Im a retired ASE master, I always was stuck on stant brand thermostats, but now they have also gone to the sub quality side as well as about all thermostats, I have a problem with my thermostat sticking closed intermittently. once I rev the engine while going down the road after my chime goes off indicating a high temp,it has been opening then and coming down quickly off the H. I have tried many brands since only to have a sticking closed problem all the time. I have even found a OS-oem mopar thermostat and it did the same. system has been flushed,new hoses,cap,reservoir,water pump,and radiator. I found stant went downhill when Motorad bought them out and now they are owned & manufactured in Israel,Galilee. also I remember that if a engine is running cooler then manufacture specs it will ruin the bore. the cylinder specs are determined by the heat it will run at,if it runs too cold the cylinders do not expand to manufacture specs and the pistons & rings with enlarge the bore due to clearance issue
Respectfully, at 04:45 in, you're wrong about the "if it's rated at 160*, it should be fully open at 160*". That 160* is only where it should *start* to crack open. And it won't be be fully open until it gets 15-18* hotter than that.
It’s very dependent on the spring rate which the wax motor acts against. I’m sure compromises have been made in the last couple years with sourcing springs for bottom shelf thermostats. Bottom line is that you should test them if they are a hassle to swap. And if it acts at too high a temp I’d take material off of the spring, by filing, or sanding if a return isn’t possible.
Here's a bit of experience I've had with a specific brand of thermostat. Every thermostat I've ever put in a car seems to open right around it's rated temp and will hold the engine temp at the rated temp going down the road and prolonged idling will creep up maybe 10 degrees from the rated temp depending on the car.

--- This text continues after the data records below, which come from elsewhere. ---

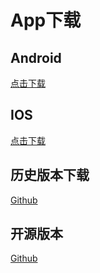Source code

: # App下载

## Android  
[点击下载](http://blinker.clz.me/blinker-2.2.6-beta.apk)  

## IOS  
[点击下载](https://itunes.apple.com/cn/app/id1357907814)  

## 历史版本下载  
[Github](https://github.com/blinker-iot/app-release/releases)   
## 开源版本  
[Github](https://github.com/coloz/blinker-app)  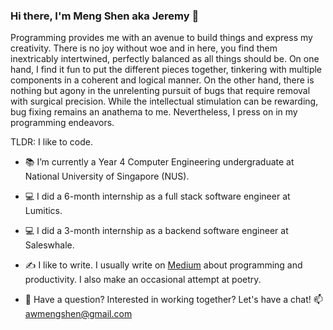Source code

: ### Hi there, I'm Meng Shen aka Jeremy 👋

Programming provides me with an avenue to build things and express my creativity. There is no joy without woe and in here, you find them inextricably intertwined, perfectly balanced as all things should be. On one hand, I find it fun to put the different pieces together, tinkering with multiple components in a coherent and logical manner. On the other hand, there is nothing but agony in the unrelenting pursuit of bugs that require removal with surgical precision. While the intellectual stimulation can be rewarding, bug fixing remains an anathema to me. Nevertheless, I press on in my programming endeavors.

TLDR: I like to code.

- 📚 I’m currently a Year 4 Computer Engineering undergraduate at National University of Singapore (NUS).
- 💻 I did a 6-month internship as a full stack software engineer at Lumitics.
- 💻 I did a 3-month internship as a backend software engineer at Saleswhale.

- ✍ I like to write. 
I usually write on [Medium](https://medium.com/@jeremyinelysium) about programming and productivity. I also make an occasional attempt at poetry.

- 💬 Have a question? Interested in working together? Let's have a chat!
📫 awmengshen@gmail.com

The Motorad UltraStat high flow thermostats, I've used two of those over the years. They will open at the rated temp but on a colder day (65F or cooler) going down the road will run about 10 or so degrees colder than the spec unless you really put a load on the engine to get it hot or get on the freeway for a long time. If you idle in traffic it will get to its rated temp but once you're going it'll cool back off again. If it's about 65F or so degrees out or hotter then it will run at its rated temp going down the road and prolonged idling will creep up 10-15 degrees depending on how hot and humid it is outside. I put one of those in my truck years ago and didn't like it since it was being used as a daily driver year around but for one of my fun cars it seems to work very well. The first one I thought I got a bad one but apparently that's how they seem to be designed to work, never seen another brand of thermostat act like that. It does have a much larger plate that opens than a stock thermostat does. Ever seen any other brand of thermostats act like this?
I’ve seen ones that were 20-30 degrees off but that’s been extremely rare. What you’re describing though. Wow. That’s insane. Heat in an engine is a good thing. Not enough heat is as bad as too much heat. That sounds horrible!
@@MuscleCarSolutions What is weird is both are different part number 180 degree thermostats, both behave exactly the same way. I prefer it for my 390 because anything over 190 degree running temperature it starts to loose a bit of power since there is so much under hood heat from that thing. Really didn't like it for a everyday winter driver though.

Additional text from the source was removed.